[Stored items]
━━━━

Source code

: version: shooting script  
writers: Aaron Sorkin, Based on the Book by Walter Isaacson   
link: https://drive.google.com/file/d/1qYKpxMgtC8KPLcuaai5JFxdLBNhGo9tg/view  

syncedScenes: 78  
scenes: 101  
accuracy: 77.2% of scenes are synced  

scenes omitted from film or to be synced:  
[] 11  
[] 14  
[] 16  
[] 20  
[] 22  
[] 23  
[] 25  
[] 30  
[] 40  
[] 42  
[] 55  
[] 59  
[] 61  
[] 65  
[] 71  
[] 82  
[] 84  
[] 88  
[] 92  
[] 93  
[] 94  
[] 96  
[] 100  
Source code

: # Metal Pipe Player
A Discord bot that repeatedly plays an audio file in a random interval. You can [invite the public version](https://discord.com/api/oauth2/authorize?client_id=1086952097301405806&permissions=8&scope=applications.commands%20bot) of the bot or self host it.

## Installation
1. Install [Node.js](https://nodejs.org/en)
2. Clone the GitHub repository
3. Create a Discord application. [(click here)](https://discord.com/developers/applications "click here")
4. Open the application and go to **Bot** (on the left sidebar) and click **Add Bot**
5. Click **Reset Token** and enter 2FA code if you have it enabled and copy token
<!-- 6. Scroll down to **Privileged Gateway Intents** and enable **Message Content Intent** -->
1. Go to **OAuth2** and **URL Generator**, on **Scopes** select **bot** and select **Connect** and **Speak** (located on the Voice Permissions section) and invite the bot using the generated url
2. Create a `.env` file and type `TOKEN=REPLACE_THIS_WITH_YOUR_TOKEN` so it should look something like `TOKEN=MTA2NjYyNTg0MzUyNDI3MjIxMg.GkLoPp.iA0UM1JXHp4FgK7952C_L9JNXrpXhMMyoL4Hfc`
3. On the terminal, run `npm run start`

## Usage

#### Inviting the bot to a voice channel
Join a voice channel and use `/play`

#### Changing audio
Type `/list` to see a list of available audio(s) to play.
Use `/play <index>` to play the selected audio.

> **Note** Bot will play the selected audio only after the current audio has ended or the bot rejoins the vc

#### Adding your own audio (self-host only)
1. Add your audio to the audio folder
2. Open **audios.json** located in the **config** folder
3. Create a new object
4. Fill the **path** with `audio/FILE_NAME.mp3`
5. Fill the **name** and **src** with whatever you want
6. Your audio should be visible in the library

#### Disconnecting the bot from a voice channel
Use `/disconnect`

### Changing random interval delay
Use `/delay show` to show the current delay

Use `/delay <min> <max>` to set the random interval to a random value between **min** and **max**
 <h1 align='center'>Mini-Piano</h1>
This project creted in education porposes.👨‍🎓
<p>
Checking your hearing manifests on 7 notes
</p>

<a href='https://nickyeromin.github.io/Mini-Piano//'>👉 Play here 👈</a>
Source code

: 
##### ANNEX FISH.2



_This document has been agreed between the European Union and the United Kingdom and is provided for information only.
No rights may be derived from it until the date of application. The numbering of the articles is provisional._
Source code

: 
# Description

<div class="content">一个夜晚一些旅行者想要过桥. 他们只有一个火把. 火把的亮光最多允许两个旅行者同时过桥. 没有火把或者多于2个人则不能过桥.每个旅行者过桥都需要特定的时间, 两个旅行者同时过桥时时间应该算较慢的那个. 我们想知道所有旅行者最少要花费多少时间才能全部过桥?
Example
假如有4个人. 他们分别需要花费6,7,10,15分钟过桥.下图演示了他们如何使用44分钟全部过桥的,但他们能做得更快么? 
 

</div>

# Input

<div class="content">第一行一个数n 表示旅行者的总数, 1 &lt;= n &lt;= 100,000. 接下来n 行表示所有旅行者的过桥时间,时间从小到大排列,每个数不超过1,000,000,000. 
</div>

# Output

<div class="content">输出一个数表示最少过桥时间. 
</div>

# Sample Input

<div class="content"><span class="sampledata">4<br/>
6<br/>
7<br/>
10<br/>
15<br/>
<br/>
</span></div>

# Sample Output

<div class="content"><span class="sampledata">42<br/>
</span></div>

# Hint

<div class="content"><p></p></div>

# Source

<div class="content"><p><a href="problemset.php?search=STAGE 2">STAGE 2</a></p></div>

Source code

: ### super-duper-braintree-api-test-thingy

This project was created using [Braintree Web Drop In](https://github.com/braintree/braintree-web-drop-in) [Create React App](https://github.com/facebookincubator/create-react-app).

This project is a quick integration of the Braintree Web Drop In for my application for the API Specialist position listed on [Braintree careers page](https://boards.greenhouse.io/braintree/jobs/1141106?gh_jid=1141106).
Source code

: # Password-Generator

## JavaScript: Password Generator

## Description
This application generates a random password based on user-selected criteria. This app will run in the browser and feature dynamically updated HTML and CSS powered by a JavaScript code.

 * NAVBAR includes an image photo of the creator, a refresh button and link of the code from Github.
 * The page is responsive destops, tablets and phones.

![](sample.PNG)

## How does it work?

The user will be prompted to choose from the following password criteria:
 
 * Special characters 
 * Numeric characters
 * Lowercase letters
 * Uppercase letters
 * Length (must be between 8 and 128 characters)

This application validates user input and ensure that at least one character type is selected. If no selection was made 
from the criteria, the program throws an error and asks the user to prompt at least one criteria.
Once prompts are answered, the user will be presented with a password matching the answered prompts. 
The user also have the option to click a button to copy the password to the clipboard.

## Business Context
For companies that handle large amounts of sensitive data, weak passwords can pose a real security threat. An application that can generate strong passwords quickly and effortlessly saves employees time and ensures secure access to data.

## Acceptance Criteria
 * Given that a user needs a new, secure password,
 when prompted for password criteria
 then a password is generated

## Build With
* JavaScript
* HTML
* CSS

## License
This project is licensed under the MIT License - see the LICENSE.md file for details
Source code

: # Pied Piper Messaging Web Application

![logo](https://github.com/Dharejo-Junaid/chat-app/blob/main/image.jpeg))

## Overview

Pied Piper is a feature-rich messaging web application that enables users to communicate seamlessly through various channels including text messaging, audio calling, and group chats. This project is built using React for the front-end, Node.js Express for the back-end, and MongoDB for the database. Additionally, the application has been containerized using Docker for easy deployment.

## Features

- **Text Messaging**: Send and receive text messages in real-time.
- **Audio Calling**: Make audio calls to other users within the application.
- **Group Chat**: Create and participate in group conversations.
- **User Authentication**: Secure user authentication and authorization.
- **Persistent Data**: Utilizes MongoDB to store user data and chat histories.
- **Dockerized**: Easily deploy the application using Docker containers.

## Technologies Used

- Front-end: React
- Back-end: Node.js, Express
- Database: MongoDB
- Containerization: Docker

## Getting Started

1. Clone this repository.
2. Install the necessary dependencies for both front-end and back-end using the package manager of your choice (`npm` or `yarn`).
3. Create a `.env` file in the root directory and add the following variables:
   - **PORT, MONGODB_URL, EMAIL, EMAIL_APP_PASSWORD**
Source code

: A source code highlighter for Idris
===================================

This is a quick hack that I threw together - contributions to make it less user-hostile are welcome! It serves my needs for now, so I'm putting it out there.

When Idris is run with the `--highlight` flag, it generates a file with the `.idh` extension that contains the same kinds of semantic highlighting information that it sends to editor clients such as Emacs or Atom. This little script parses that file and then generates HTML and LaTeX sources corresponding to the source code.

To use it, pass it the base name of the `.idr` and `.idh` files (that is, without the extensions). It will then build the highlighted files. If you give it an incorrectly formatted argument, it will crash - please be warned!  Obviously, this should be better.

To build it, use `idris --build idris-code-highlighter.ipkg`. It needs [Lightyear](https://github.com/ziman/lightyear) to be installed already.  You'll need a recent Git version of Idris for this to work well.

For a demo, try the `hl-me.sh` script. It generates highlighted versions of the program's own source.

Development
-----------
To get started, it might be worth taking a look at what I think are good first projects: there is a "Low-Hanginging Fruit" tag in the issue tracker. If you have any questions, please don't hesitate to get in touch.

━━━━

• _YOUR ASSIGNMENT_
Find every line in the records above that contains the word "interval", and copy each one.

• _EXPECTED ANSWER_
A Discord bot that repeatedly plays an audio file in a random interval. You can [invite the public version](https://discord.com/api/oauth2/authorize?client_id=1086952097301405806&permissions=8&scope=applications.commands%20bot) of the bot or self host it.
### Changing random interval delay
Use `/delay <min> <max>` to set the random interval to a random value between **min** and **max**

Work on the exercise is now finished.